Article Brevets | 28/11/24 | 8 min. | Grégoire Desrousseaux Océane Millon de La Verteville
La chambre sociale de la Cour de cassation a récemment approuvé un arrêt d’incompétence de la juridiction prud'homale pour statuer sur une demande de rémunération supplémentaire… mais seulement après avoir relevé que, dans cette affaire, l’employeur invoquait des arguments tenant à la brevetabilité de l’invention.
Elle ne semble donc pas abandonner sa jurisprudence antérieure et sous-entend qu’une demande de rémunération supplémentaire qui n’impliquerait pas l’application des « règles spécifiques du droit de la propriété intellectuelle » pourrait encore relever de la compétence du CPH.
Dans un arrêt du 23 octobre 2024[1], la chambre sociale de la Cour de cassation a approuvé un arrêt d’appel qui avait confirmé un jugement du conseil des prud’hommes (CPH) de Paris s’étant déclaré incompétent au profit du tribunal judiciaire (TJ) pour traiter une demande relative à la rémunération des inventions d’une salariée[2].
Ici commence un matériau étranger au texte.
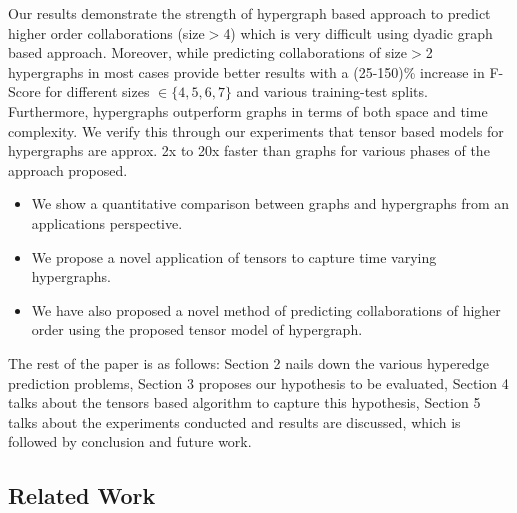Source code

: \documentclass{sig-alternate}
\begin{document}
Our results demonstrate the strength of hypergraph based approach to predict higher order collaborations (size$>$4) which is very difficult using dyadic graph based approach. Moreover, while predicting collaborations of size$>$2 hypergraphs in most cases provide better results with a (25-150)\% increase in F-Score for different sizes $\in \{4,5,6,7\}$ and various training-test splits. Furthermore, hypergraphs outperform graphs in terms of both space and time complexity. We verify this through our experiments that tensor based models for hypergraphs are approx. 2x to 20x faster than graphs for various phases of the approach proposed. 

\begin{itemize}

\item We show a quantitative comparison between graphs and hypergraphs from an applications perspective. 

\item We propose a novel application of tensors to capture time varying hypergraphs. 

\item We have also proposed a novel method of predicting collaborations of higher order using the proposed tensor model of hypergraph. 

\end{itemize} 

The rest of the paper is as follows: Section 2 nails down the various hyperedge prediction problems, Section 3 proposes our hypothesis to be evaluated, Section 4 talks about the tensors based algorithm to capture this hypothesis, Section 5 talks about the experiments conducted and results are discussed, which is followed by conclusion and future work.

\subsection{Related Work}
\end{document}
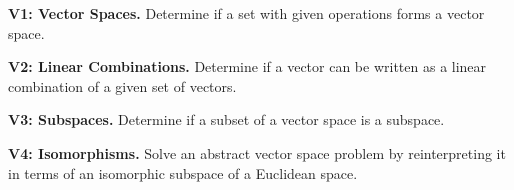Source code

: 

\begin{moduleStandards}
  \item \textbf{V1: Vector Spaces.}
        Determine if a set with given operations forms a vector space.
  \item \textbf{V2: Linear Combinations.}
        Determine if a vector can be written as a linear combination of
        a given set of vectors.
  \item \textbf{V3: Subspaces.}
        Determine if a subset of a vector space is a subspace.
  \item \textbf{V4: Isomorphisms.}
        Solve an abstract vector space problem by reinterpreting it in
        terms of an isomorphic subspace of a Euclidean space.
\end{moduleStandards}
S’agit-il d’un revirement de la solution adoptée par cette même chambre dans son arrêt du 3 mai 2018[3] qui avait admis qu’une action en rémunération supplémentaire d'une invention de salarié pouvait relever de la compétence de la juridiction prud'homale ?
Rien n’est moins sûr.
Rappelons que les articles L. 615-7 du CPI et D. 211-6 du COJ donnent compétence au TJ de Paris pour les actions civiles et les demandes relatives aux brevets d'invention, y compris lorsqu'elles portent également sur une question connexe de concurrence déloyale. La jurisprudence établie de la Cour de cassation et des juges du fond veut que cette compétence spéciale s’applique dès lors qu’un litige implique l’application des dispositions spécifiques au droit des brevets, c’est-à-dire l’ « examen de l'existence ou de la méconnaissance d'un droit attaché à un brevet »[4]. Cette solution a été transposée pour tous les droits de propriété intellectuelle[5].
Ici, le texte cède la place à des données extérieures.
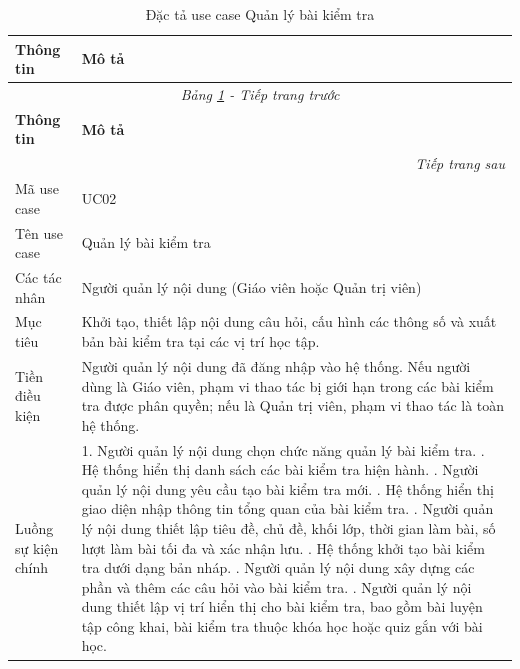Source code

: ﻿\documentclass[../DoAn.tex]{subfiles}
\begin{document}
\begin{longtable}{|p{3.5cm}|p{10.5cm}|}
\caption{Đặc tả use case Quản lý bài kiểm tra}
\label{table:uc02_quan_ly_bai_kiem_tra} \\
\hline
\textbf{Thông tin} & \textbf{Mô tả} \\ \hline
\endfirsthead

\hline
\multicolumn{2}{|c|}{\textit{Bảng \ref{table:uc02_quan_ly_bai_kiem_tra} - Tiếp trang trước}} \\ \hline
\textbf{Thông tin} & \textbf{Mô tả} \\ \hline
\endhead

\hline
\multicolumn{2}{|r|}{\textit{Tiếp trang sau}} \\ \hline
\endfoot

\hline
\endlastfoot

Mã use case & UC02 \\ \hline
Tên use case & Quản lý bài kiểm tra \\ \hline
Các tác nhân & Người quản lý nội dung (Giáo viên hoặc Quản trị viên) \\ \hline
Mục tiêu & Khởi tạo, thiết lập nội dung câu hỏi, cấu hình các thông số và xuất bản bài kiểm tra tại các vị trí học tập. \\ \hline
Tiền điều kiện & Người quản lý nội dung đã đăng nhập vào hệ thống. Nếu người dùng là Giáo viên, phạm vi thao tác bị giới hạn trong các bài kiểm tra được phân quyền; nếu là Quản trị viên, phạm vi thao tác là toàn hệ thống. \\ \hline
Luồng sự kiện chính & 
1. Người quản lý nội dung chọn chức năng quản lý bài kiểm tra. \newline
2. Hệ thống hiển thị danh sách các bài kiểm tra hiện hành. \newline
3. Người quản lý nội dung yêu cầu tạo bài kiểm tra mới. \newline
4. Hệ thống hiển thị giao diện nhập thông tin tổng quan của bài kiểm tra. \newline
5. Người quản lý nội dung thiết lập tiêu đề, chủ đề, khối lớp, thời gian làm bài, số lượt làm bài tối đa và xác nhận lưu. \newline
6. Hệ thống khởi tạo bài kiểm tra dưới dạng bản nháp. \newline
7. Người quản lý nội dung xây dựng các phần và thêm các câu hỏi vào bài kiểm tra. \newline
8. Người quản lý nội dung thiết lập vị trí hiển thị cho bài kiểm tra, bao gồm bài luyện tập công khai, bài kiểm tra thuộc khóa học hoặc quiz gắn với bài học. \newline

\end{longtable}
\end{document}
Cette compétence spéciale en matière de brevets englobe les litiges relatifs aux inventions de salariés : c’est la très claire volonté du législateur puisqu’il a ajouté, en 2014, une référence expresse à l'article L. 611-7 du CPI dans l’article L. 615-7 du CPI. Pourtant, en 2018, la chambre sociale de la Cour de cassation avait approuvé une cour d’appel d’avoir jugé qu’une demande en rémunération supplémentaire d’invention de salarié relevait de la compétence de la juridiction prud’hommale dans la mesure où la demande en l’espèce « n’impliquait l’examen, ni de l’existence ou de la méconnaissance d’un droit attaché à un brevet, non plus que d’un droit patrimonial sur un logiciel ou sa documentation ».
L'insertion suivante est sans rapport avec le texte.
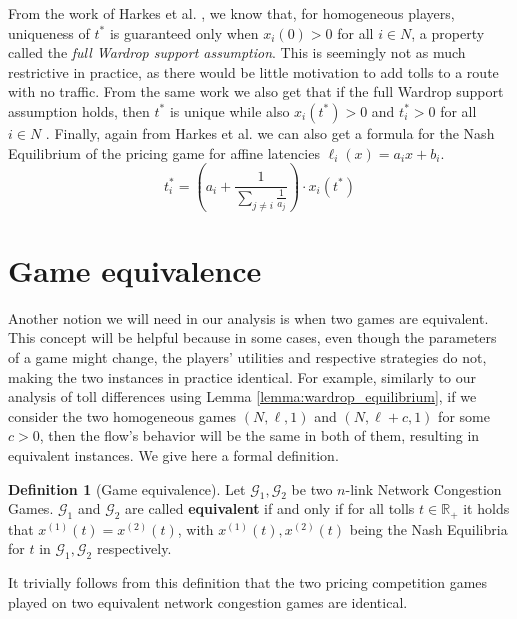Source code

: \documentclass[10pt,a4paper]{book}
\newcommand{\R}{\mathbb{R}}
\newcommand{\Gm}{\mathcal{G}}
\theoremstyle{definition}
\newtheorem{definition}{Definition}[chapter]
\theoremstyle{comment}
\begin{document}
From the work of Harkes et al. \cite[Example 4.2]{Harks_2019}, we know that, for homogeneous players, uniqueness of $t^*$ is guaranteed only when $x_i(0) > 0$ for all $i \in N$, a property called the \textit{full Wardrop support assumption}.
This is seemingly not as much restrictive in practice, as there would be little motivation to add tolls to a route with no traffic.
From the same work we also get that if the full Wardrop support assumption holds, then $t^*$ is unique \cite[Lemma 3.3]{Harks_2019} while also $x_i(t^*) > 0$ and $t_i^* > 0$ for all $i \in N$ \cite[Lemma 3.2]{Harks_2019}.
Finally, again from Harkes et al. \cite[Lemma 3.3]{Harks_2019} we can also get a formula for the Nash Equilibrium of the pricing game for affine latencies $\ell_i(x) = a_i x + b_i$.
\begin{equation}
	\label{eq:homogeneous_ne_br_i}
	t_i^* = \left(a_i + \frac{1}{\sum_{j \ne i} \frac{1}{a_j}}\right) \cdot x_i(t^*)
\end{equation}

\section*{Game equivalence}

Another notion we will need in our analysis is when two games are equivalent.
This concept will be helpful because in some cases, even though the parameters of a game might change, the players' utilities and respective strategies do not, making the two instances in practice identical.
For example, similarly to our analysis of toll differences using Lemma \ref{lemma:wardrop_equilibrium}, if we consider the two homogeneous games $(N, \ell, 1)$ and $(N, \ell + c, 1)$ for some $c > 0$, then the flow's behavior will be the same in both of them, resulting in equivalent instances.
We give here a formal definition.

\begin{definition}[Game equivalence]
	\label{definition:game_equivalence}
	Let $\Gm_1, \Gm_2$ be two $n$-link Network Congestion Games.
	$\Gm_1$ and $\Gm_2$ are called \textbf{equivalent} if and only if for all tolls $t \in \R_+$ it holds that $x^{(1)}(t) = x^{(2)}(t)$, with $x^{(1)}(t), x^{(2)}(t)$ being the Nash Equilibria for $t$ in $\Gm_1, \Gm_2$ respectively.
\end{definition}

It trivially follows from this definition that the two pricing competition games played on two equivalent network congestion games are identical.
\end{document}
D’apparence contradictoire, en ce qu’il écarte la compétence du CPH au profit de celle du TJ, l’arrêt commenté d’octobre 2024 ne nous semble pas pour autant constituer un revirement de cette jurisprudence de 2018 que certains avaient qualifiés de solution « contra legem »[6].
En effet, dans la présente affaire, alors que la cour d’appel de Paris s’était contentée de tirer la compétence du TJ de la règle générale de l’article L.615-17 du CPI – sans autre condition – la chambre sociale de la Cour de cassation souligne dans la motivation de son arrêt rejetant le pourvoi que « l'employeur faisait valoir que les produits de la gamme Phytospecific, dont la salariée revendiquait l'invention, n'avaient pas fait l'objet de dépôts de brevets et qu'il n'était pas démontré qu'ils seraient brevetables, de sorte qu'elle n'avait été privée d'aucune rémunération ». Et ce n’est qu’après avoir fait cette précision que la cour de cassation conclut « il en résulte que l'action en rémunération supplémentaire de la salariée relevait de la compétence exclusive du tribunal de grande instance, devenu tribunal judiciaire ».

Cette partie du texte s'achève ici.